What’s Up Wednesday 5/8/19

Tariff Problems for Tesla – Part 1? 

The central processing unit of Tesla’s autonomous vehicle technology (the same autonomous vehicle technology that we featured in a ‘What’s Up Wednesday’ article one week ago, slated to be standard equipment on all Tesla EVs moving forward) has been denied exemption by the Trump administration in its ongoing (and seemingly about to escalate) trade war with China.  We have listened to a lot of rhetoric claiming substantial progress in trade negotiations between the two superpowers, however in the past couple of days it sounds as if this trade war threatens to spin way out of control like a race car that’s hit an oil slick.  In my mind, it was always a big question whether China was truly prepared to execute any sort of significant trade deal (and you have to wonder at this point if they trust the Trump administration enough to actually do one – and vice versa), but that’s another topic for another day (we’ll cross our fingers and see – maybe the two countries can still get something done).

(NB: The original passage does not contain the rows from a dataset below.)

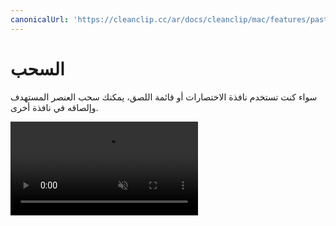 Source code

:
 ```yaml
---
canonicalUrl: 'https://cleanclip.cc/ar/docs/cleanclip/mac/features/pastestack-drag'
---
```


# السحب

سواء كنت تستخدم نافذة الاختصارات أو قائمة اللصق، يمكنك سحب العنصر المستهدف وإلصاقه في نافذة أخرى.

<video autoplay muted loop>
    <source src="/videos/pastestack-drag.mp4" type="video/mp4">
    <iframe src="/videos/pastestack-drag.mp4" scrolling="no" border="0" frameborder="0" allow="autoplay; encrypted-media" allowfullscreen></iframe>
</video>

When Elon made his presentation last week, he was well aware (the company had been informed of the decision on March 15) that Tesla’s application for an exemption in the case of this technology had been denied (and perhaps he remained mute about it because the company has several additional requests for exemptions in the pipeline).  So even as he was making last week’s gaudy introduction of this new autonomous driving technology, he must have realized that what he was promising, the technology’s omnipresence in Tesla vehicles, would be difficult (or perhaps even impossible) to deliver.  As an aside, it seems that ever since Trump took office, likely well before that however no one but those closest to him probably realized it or cared, he seems to have wielded personal spite against (and malevolence toward) tech companies, in and out of Silicon Valley; this seems to be especially true of the biggest tech companies with the wealthiest CEOs – Amazon, Facebook, Tesla maybe – interesting to me because I don’t recall this president going after the likes of Buffett (who historically hasn’t invested in tech but happens to be not only extremely wealthy but an admitted Democrat – you would think a made-to-order whipping boy for Donald Trump) even as he’s gone after Bezos multiple times now.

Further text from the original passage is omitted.